# Listed entries
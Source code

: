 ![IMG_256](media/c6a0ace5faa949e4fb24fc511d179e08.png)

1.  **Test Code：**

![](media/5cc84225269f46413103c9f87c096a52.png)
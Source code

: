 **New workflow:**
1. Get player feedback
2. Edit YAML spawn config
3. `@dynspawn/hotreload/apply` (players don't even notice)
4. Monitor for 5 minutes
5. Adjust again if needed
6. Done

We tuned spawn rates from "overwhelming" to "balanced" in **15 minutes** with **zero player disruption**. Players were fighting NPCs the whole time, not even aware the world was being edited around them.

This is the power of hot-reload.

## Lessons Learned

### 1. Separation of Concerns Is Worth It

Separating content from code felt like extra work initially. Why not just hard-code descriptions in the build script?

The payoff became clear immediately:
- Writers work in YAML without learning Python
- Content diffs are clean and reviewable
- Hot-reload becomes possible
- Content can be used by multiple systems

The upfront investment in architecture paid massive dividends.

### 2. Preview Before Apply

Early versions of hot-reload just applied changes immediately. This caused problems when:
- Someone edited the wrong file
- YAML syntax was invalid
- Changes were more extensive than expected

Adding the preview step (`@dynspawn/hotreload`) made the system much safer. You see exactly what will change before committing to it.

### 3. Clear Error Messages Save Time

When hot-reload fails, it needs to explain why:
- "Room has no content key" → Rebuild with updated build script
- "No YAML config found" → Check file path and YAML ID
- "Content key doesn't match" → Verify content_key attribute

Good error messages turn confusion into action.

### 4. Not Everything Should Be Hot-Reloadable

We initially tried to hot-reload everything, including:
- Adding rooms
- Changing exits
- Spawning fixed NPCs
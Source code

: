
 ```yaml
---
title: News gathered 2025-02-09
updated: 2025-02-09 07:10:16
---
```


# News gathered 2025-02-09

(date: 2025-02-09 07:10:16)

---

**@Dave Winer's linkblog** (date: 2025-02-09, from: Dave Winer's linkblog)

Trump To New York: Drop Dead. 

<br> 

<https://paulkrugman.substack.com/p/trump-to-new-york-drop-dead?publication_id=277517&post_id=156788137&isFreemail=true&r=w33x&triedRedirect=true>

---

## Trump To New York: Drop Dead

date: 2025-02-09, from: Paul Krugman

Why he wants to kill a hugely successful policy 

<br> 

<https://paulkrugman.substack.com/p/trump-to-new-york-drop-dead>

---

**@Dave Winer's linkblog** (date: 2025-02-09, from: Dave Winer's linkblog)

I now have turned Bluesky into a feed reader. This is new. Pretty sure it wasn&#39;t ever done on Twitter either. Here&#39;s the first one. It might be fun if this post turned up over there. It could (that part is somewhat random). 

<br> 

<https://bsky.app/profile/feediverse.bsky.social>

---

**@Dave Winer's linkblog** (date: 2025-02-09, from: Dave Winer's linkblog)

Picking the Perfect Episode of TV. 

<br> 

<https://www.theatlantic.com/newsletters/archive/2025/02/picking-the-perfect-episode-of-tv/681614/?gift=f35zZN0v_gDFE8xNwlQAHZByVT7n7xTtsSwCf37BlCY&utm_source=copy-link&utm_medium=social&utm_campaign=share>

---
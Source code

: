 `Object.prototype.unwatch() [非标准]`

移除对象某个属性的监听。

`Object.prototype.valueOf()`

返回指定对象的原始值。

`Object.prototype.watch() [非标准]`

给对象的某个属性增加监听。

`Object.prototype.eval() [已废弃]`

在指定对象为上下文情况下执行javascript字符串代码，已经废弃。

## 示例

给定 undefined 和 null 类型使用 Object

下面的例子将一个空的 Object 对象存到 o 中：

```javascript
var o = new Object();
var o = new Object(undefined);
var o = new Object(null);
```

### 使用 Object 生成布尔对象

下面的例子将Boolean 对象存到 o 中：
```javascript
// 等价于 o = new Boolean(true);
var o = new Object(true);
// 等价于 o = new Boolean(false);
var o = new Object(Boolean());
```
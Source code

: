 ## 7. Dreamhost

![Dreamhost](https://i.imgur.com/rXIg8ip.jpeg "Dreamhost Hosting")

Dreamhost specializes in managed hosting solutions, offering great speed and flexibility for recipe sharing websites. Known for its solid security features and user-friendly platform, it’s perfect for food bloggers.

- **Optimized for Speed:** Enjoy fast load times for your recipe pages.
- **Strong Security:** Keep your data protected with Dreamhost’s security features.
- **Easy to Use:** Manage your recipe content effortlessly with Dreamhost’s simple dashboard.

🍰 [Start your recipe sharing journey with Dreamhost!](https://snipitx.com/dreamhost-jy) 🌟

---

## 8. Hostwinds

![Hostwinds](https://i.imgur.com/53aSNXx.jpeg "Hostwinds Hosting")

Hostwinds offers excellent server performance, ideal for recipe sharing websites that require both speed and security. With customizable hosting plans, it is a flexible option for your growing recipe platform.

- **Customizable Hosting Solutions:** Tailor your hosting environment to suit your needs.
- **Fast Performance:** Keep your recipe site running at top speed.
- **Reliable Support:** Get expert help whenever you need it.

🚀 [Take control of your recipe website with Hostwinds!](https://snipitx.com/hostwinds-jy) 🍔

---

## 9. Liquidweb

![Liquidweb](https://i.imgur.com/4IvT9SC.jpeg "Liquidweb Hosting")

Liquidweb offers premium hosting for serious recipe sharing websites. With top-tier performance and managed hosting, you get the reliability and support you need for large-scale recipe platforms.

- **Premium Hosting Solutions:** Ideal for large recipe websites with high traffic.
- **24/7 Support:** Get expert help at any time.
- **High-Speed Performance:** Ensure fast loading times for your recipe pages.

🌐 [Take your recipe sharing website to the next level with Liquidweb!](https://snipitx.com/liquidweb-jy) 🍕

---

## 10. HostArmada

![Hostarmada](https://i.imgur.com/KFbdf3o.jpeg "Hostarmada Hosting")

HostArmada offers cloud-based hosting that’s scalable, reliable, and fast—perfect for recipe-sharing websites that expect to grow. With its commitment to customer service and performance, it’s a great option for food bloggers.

# Work task
The total of lines in the data that contain "websites" is all you should give.

# Task solution
5